The entity should be inserted as one string and not several entries

Issue created by @scott_euser
Comment over 1 year ago →
🇺🇸United States kevinquillen
I think because I couldn't determine the best path for supporting several services. Pinecone uses namespaces to split data into smaller buckets, for example. I also wound up thinking maybe you don't need that level of splitting, and just stored one vector.
Comment over 1 year ago →
🇬🇧United Kingdom scott_euser
I see, yeah I guess also costs will be lower if 1 rendered node = 1 embedding. Anyways things should become more clear as more vector client plugins are built I expect.
Comment over 1 year ago →
🇬🇧United Kingdom scott_euser
Updated task description - a colleague of mine may start working on this (I can do initial review), so I have tried to provide clearer steps how we can approach this.

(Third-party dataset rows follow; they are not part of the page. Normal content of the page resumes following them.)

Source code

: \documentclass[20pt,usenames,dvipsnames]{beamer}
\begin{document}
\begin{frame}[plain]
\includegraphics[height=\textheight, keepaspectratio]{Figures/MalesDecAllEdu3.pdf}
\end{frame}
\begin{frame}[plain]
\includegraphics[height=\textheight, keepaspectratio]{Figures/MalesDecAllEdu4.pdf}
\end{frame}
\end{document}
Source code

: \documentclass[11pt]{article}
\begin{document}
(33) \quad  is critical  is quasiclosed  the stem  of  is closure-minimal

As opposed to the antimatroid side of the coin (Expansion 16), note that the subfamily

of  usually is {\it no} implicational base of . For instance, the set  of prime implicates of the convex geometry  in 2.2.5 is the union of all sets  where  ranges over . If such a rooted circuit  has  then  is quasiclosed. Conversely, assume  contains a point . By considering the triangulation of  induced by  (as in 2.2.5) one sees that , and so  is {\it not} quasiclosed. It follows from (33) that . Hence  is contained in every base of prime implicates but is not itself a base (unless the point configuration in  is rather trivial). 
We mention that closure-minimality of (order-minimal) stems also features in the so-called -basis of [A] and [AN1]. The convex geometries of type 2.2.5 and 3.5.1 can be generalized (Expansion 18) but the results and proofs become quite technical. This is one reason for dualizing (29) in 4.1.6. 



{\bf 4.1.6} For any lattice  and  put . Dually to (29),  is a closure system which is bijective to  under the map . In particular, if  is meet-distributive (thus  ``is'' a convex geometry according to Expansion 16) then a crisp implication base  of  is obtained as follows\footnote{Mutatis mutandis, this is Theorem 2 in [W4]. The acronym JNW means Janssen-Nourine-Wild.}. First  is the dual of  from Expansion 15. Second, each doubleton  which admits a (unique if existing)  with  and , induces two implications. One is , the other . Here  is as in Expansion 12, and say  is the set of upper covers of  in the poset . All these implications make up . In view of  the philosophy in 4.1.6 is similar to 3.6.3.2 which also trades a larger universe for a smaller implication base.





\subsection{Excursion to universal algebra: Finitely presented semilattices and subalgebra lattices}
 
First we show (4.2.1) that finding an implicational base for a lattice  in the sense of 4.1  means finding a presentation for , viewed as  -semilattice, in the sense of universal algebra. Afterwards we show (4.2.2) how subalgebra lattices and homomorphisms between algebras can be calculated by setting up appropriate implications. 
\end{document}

I am not sure if we should delete search indexed content and re-index as part of a batch update hook, what do you think @kevinquillen? I believe the functionality will continue to work as the SearchForm does not actually care about the field level responses and uses the entity type and entity ID only anyways, so I am suggesting in the task description we have an empty update hook outputting a warning message with advice on re-indexing.
Comment over 1 year ago →
🇬🇧United Kingdom ben.bastow
Going to have a look and start working on the issue
Comment over 1 year ago →
🇬🇧United Kingdom ben.bastow
I'm going to start working on this issue
Comment about 1 year ago →
🇧🇪Belgium mpp
"I also wound up thinking maybe you don't need that level of splitting, and just stored one vector."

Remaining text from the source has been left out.